[Assignment]:
Output verbatim the line with "<div class='features' markdown='1'>" together with every line beneath it, ending at the last line of the entries.

Given data Start Marker

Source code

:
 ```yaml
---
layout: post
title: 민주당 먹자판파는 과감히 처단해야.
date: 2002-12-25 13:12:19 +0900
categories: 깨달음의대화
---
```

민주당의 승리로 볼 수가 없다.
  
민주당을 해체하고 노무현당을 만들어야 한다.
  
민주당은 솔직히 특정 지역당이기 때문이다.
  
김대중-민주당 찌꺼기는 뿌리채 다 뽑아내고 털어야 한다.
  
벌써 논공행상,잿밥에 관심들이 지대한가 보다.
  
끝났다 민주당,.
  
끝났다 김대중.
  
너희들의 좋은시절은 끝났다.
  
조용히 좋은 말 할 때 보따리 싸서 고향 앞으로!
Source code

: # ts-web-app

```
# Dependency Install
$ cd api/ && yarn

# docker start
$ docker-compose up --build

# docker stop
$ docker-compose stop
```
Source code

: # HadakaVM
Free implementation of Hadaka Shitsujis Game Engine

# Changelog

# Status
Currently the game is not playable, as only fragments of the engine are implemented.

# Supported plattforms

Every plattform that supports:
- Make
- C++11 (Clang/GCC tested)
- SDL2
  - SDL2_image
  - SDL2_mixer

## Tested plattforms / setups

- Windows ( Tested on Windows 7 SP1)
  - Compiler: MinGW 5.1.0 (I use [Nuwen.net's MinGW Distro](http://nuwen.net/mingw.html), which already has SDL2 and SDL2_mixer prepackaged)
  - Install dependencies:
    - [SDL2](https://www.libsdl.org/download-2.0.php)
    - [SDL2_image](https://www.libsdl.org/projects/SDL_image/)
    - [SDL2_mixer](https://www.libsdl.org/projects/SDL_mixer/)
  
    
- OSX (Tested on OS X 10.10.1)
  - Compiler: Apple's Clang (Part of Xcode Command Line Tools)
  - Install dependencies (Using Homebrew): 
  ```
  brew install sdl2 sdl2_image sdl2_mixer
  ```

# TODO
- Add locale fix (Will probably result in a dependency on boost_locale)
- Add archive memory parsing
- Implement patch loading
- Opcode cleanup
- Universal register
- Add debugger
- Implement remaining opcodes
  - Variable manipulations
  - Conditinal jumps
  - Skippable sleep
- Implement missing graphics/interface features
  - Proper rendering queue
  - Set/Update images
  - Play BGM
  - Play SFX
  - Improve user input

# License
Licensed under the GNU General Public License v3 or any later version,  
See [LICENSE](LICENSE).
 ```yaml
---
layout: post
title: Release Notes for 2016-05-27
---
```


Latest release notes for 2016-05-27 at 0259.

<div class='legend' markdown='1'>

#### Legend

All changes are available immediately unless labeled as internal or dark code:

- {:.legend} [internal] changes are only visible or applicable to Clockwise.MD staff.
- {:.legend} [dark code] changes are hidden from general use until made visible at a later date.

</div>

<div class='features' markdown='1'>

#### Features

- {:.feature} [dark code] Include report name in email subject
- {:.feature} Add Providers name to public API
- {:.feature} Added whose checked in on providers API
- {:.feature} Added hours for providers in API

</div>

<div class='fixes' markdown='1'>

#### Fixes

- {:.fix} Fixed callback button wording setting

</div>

Given data End Marker

[Expected output]:
<div class='features' markdown='1'>

#### Features

- {:.feature} [dark code] Include report name in email subject
- {:.feature} Add Providers name to public API
- {:.feature} Added whose checked in on providers API
- {:.feature} Added hours for providers in API

</div>

<div class='fixes' markdown='1'>

#### Fixes

- {:.fix} Fixed callback button wording setting

</div>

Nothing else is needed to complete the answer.